The question the writer poses in this paper is whether or not the above Manitoba language is sufficient to enable an aggrieved seller to keep a defaulting buyer's deposit without the need for the seller to suffer, and then if necessary, prove to a Court that the seller has suffered a loss?  The writer's belief is that the wording is sufficient for this purpose.  The word "non-refundable" does not appear in the wording, but it is clearly stated that the aggrieved seller "shall be entitled to retain the deposit as the Seller's own property".  This language - in the writer's view - is equivalent to the use of the word "non-refundable".  If the deposit is kept by the aggrieved seller and becomes the seller's "own property", then by the very nature of things, the deposit can't be "refundable".

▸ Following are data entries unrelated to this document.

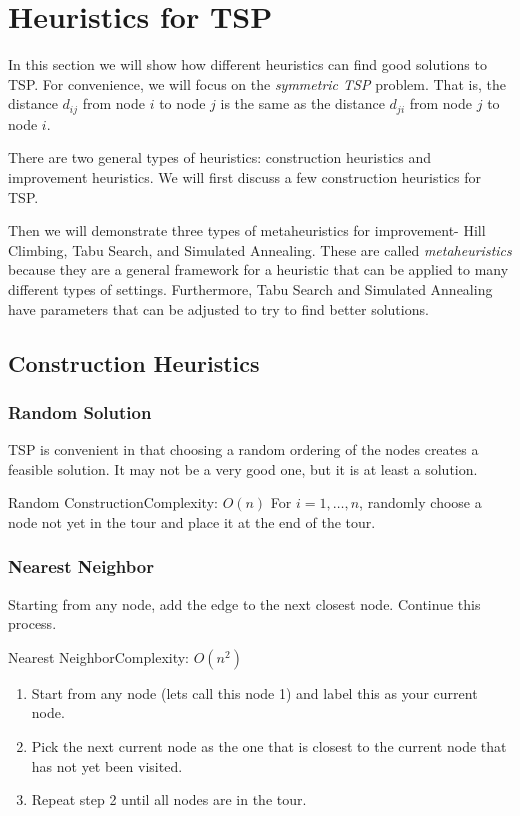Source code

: 
\chapter{Heuristics for TSP}

In this section we will show how different heuristics can find good solutions to TSP.  For convenience,  we will focus on the \emph{symmetric TSP} problem.  That is, the distance $d_{ij}$ from node $i$ to node $j$ is the same as the distance $d_{ji}$ from node $j$ to node $i$.

There are two general types of heuristics: construction heuristics and improvement heuristics.  We will first discuss a few construction heuristics for TSP.

Then we will demonstrate three types of metaheuristics for improvement- Hill Climbing, Tabu Search, and Simulated Annealing.  These are called \emph{metaheuristics} because they are a general framework for a heuristic that can be applied to many different types of settings.  Furthermore, Tabu Search and Simulated Annealing have parameters that can be adjusted to try to find better solutions.  

\section{Construction Heuristics}
\subsection{Random Solution}
TSP is convenient in that choosing a random ordering of the nodes creates a feasible solution.  It may not be a very good one, but it is at least a solution.

\begin{general}{Random Construction}{Complexity: $O(n)$}
\label{heuristic:random}
For $i=1, \dots, n$, randomly choose a node not yet in the tour and place it at the end of the tour.
\end{general}

\subsection{Nearest Neighbor}
Starting from any node, add the edge to the next closest node.  Continue this process.
\begin{general}{Nearest Neighbor}{Complexity: $O(n^2)$}
\label{heuristic:nearestNeighbor}
\begin{enumerate}
\item Start from any node (lets call this node 1) and label this as your current node.
\item Pick the next current node as the one that is closest to the current node that has not yet been visited.
\item Repeat step 2 until all nodes are in the tour.
\end{enumerate}
\end{general}

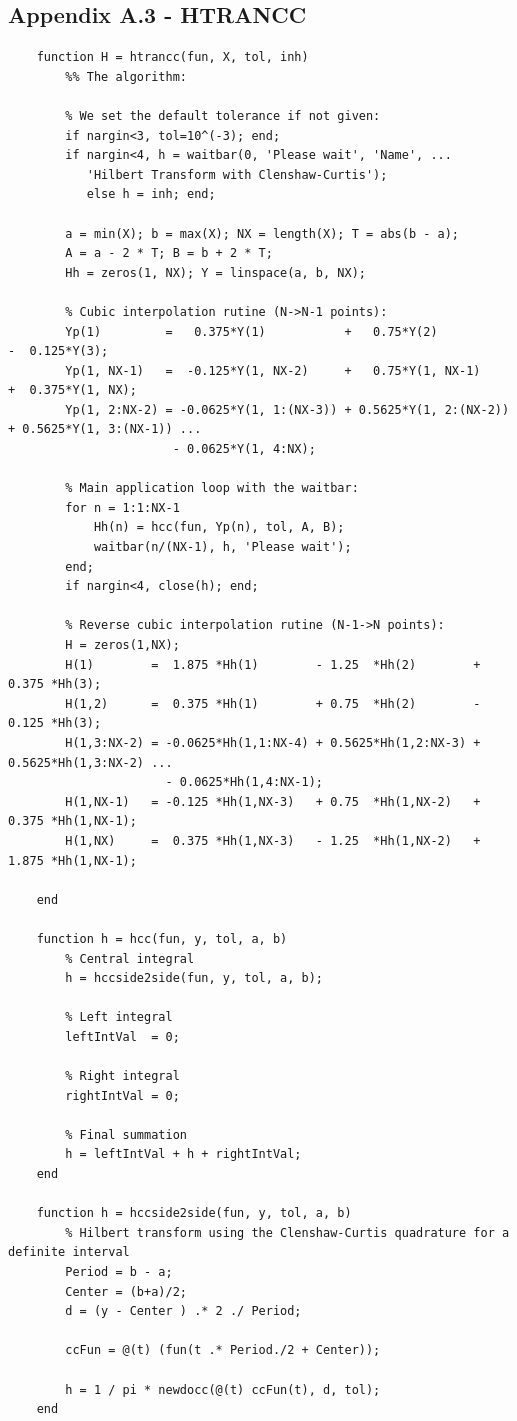 \documentclass[12pt,twoside,a4paper]{article}
\numberwithin{equation}{subsection}
\numberwithin{figure}{subsection}
\begin{document}
\subsection*{Appendix A.3 - HTRANCC}
\begin{lstlisting}
	function H = htrancc(fun, X, tol, inh)
	    %% The algorithm:
	    
	    % We set the default tolerance if not given:
	    if nargin<3, tol=10^(-3); end;
	    if nargin<4, h = waitbar(0, 'Please wait', 'Name', ...
	       'Hilbert Transform with Clenshaw-Curtis'); 
	       else h = inh; end;
	    
	    a = min(X); b = max(X); NX = length(X); T = abs(b - a);
	    A = a - 2 * T; B = b + 2 * T;
	    Hh = zeros(1, NX); Y = linspace(a, b, NX);
	    
	    % Cubic interpolation rutine (N->N-1 points):
	    Yp(1)         =   0.375*Y(1)           +   0.75*Y(2)           -  0.125*Y(3);
	    Yp(1, NX-1)   =  -0.125*Y(1, NX-2)     +   0.75*Y(1, NX-1)     +  0.375*Y(1, NX);
	    Yp(1, 2:NX-2) = -0.0625*Y(1, 1:(NX-3)) + 0.5625*Y(1, 2:(NX-2)) + 0.5625*Y(1, 3:(NX-1)) ...
	                   - 0.0625*Y(1, 4:NX);
	    
	    % Main application loop with the waitbar:
	    for n = 1:1:NX-1
	        Hh(n) = hcc(fun, Yp(n), tol, A, B); 
	        waitbar(n/(NX-1), h, 'Please wait');
	    end;
	    if nargin<4, close(h); end;
	    
	    % Reverse cubic interpolation rutine (N-1->N points):
	    H = zeros(1,NX);
	    H(1)        =  1.875 *Hh(1)        - 1.25  *Hh(2)        + 0.375 *Hh(3);
	    H(1,2)      =  0.375 *Hh(1)        + 0.75  *Hh(2)        - 0.125 *Hh(3);
	    H(1,3:NX-2) = -0.0625*Hh(1,1:NX-4) + 0.5625*Hh(1,2:NX-3) + 0.5625*Hh(1,3:NX-2) ...
	                  - 0.0625*Hh(1,4:NX-1);
	    H(1,NX-1)   = -0.125 *Hh(1,NX-3)   + 0.75  *Hh(1,NX-2)   + 0.375 *Hh(1,NX-1);
	    H(1,NX)     =  0.375 *Hh(1,NX-3)   - 1.25  *Hh(1,NX-2)   + 1.875 *Hh(1,NX-1);
	
	end
	
	function h = hcc(fun, y, tol, a, b)
	    % Central integral
	    h = hccside2side(fun, y, tol, a, b);
	    
	    % Left integral
	    leftIntVal  = 0;
	    
	    % Right integral
	    rightIntVal = 0;
	    
	    % Final summation
	    h = leftIntVal + h + rightIntVal;
	end
	
	function h = hccside2side(fun, y, tol, a, b)
	    % Hilbert transform using the Clenshaw-Curtis quadrature for a definite interval
	    Period = b - a;
	    Center = (b+a)/2;
	    d = (y - Center ) .* 2 ./ Period;
	   
	    ccFun = @(t) (fun(t .* Period./2 + Center));
	    
	    h = 1 / pi * newdocc(@(t) ccFun(t), d, tol);
	end
\end{lstlisting}
\end{document}
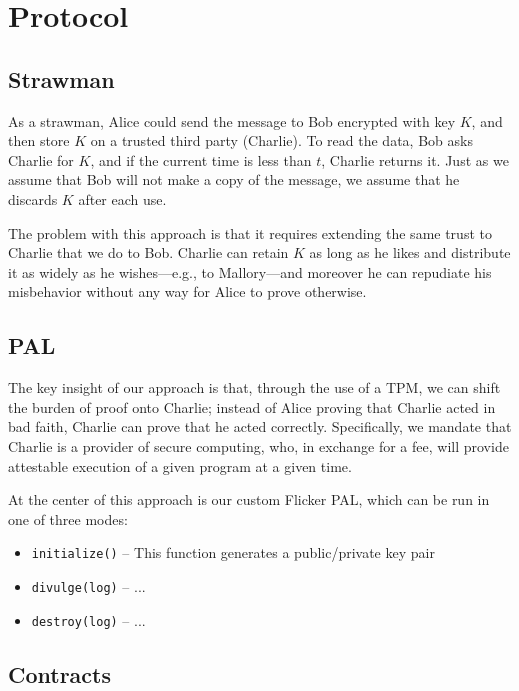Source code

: \documentclass{article}
\begin{document}
\section{Protocol}

\subsection{Strawman}

As a strawman, Alice could send the message to Bob encrypted with key $K$, and then store $K$ on a trusted third party (Charlie). To read the data, Bob asks Charlie for $K$, and if the current time is less than $t$, Charlie returns it. Just as we assume that Bob will not make a copy of the message, we assume that he discards $K$ after each use.

The problem with this approach is that it requires extending the same trust to Charlie that we do to Bob. Charlie can retain $K$ as long as he likes and distribute it as widely as he wishes---e.g., to Mallory---and moreover he can repudiate his misbehavior without any way for Alice to prove otherwise.

\subsection{PAL}

The key insight of our approach is that, through the use of a TPM, we can shift the burden of proof onto Charlie; instead of Alice proving that Charlie acted in bad faith, Charlie can prove that he acted correctly. Specifically, we mandate that Charlie is a provider of secure computing, who, in exchange for a fee, will provide attestable execution of a given program at a given time.

At the center of this approach is our custom Flicker PAL, which can be run in one of three modes:

\begin{itemize}
\item \texttt{initialize()} -- This function generates a public/private key pair
\item \texttt{divulge(log)} -- ...
\item \texttt{destroy(log)} -- ...
\end{itemize}

\subsection{Contracts}
\end{document}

The Tang Case also deals with an attempt by the buyer to have the sale agreement invalidated on the basis that the seller failed to provide the buyer with a title search.  Not surprisingly, the Court took the position that notwithstanding that the seller had promised to provide a title search to the buyer, the failure of the seller to do so was not "a condition precedent entitling (the buyer) to terminate the contract".  In so holding, the Court noted that the promise to provide a title search was not indicated to be a promise for "the sole benefit" of the buyer.  In the aforementioned Manitoba form of standardized offer to purchase residential real estate, there is a differentiation between conditions which "benefit the buyer" and conditions which "benefit the seller".  All of the conditions stated to "benefit the buyer" are prefaced with the words: "This agreement is terminated unless the following conditions for the benefit of the buyer are fulfilled or waived".  What would happen in Manitoba, if a buyer was able to have included under the heading "CONDITIONS BENEFITTING THE BUYER" a promise by the seller to produce a title search?  It is this writer's opinion that it would be inequitable to allow a buyer to terminate simply because no title search was produced, but that view would run contrary to the plain meaning of the language if such a condition was included in the place suggested.  Perhaps consideration should be given to amending the standard form offer so as to differentiate between conditions which benefit the seller, the non-fulfillment of which, would entitle the buyer to terminate, and other conditions which would not permit the buyer to terminate on non-fulfillment, but would be more in the nature of warranties.

The Tang Case does not deal with the question of whether not an aggrieved seller, who would otherwise be entitled to keep the defaulting buyer's deposit, would be prohibited in law from doing so by virtue of the fact that a Court adjudicating the matter concluded that the amount of the deposit, in relation to the total sale and purchase price, was excessive.  That is, where the Court holds that forfeiture of the deposit constitutes the seller obtaining an unfair or inequitable penalty imposed on the buyer.  The creation of an unfair penalty must be kept in mind by those persons who prepare agreements providing for the disposition and acquisition of interests in real estate.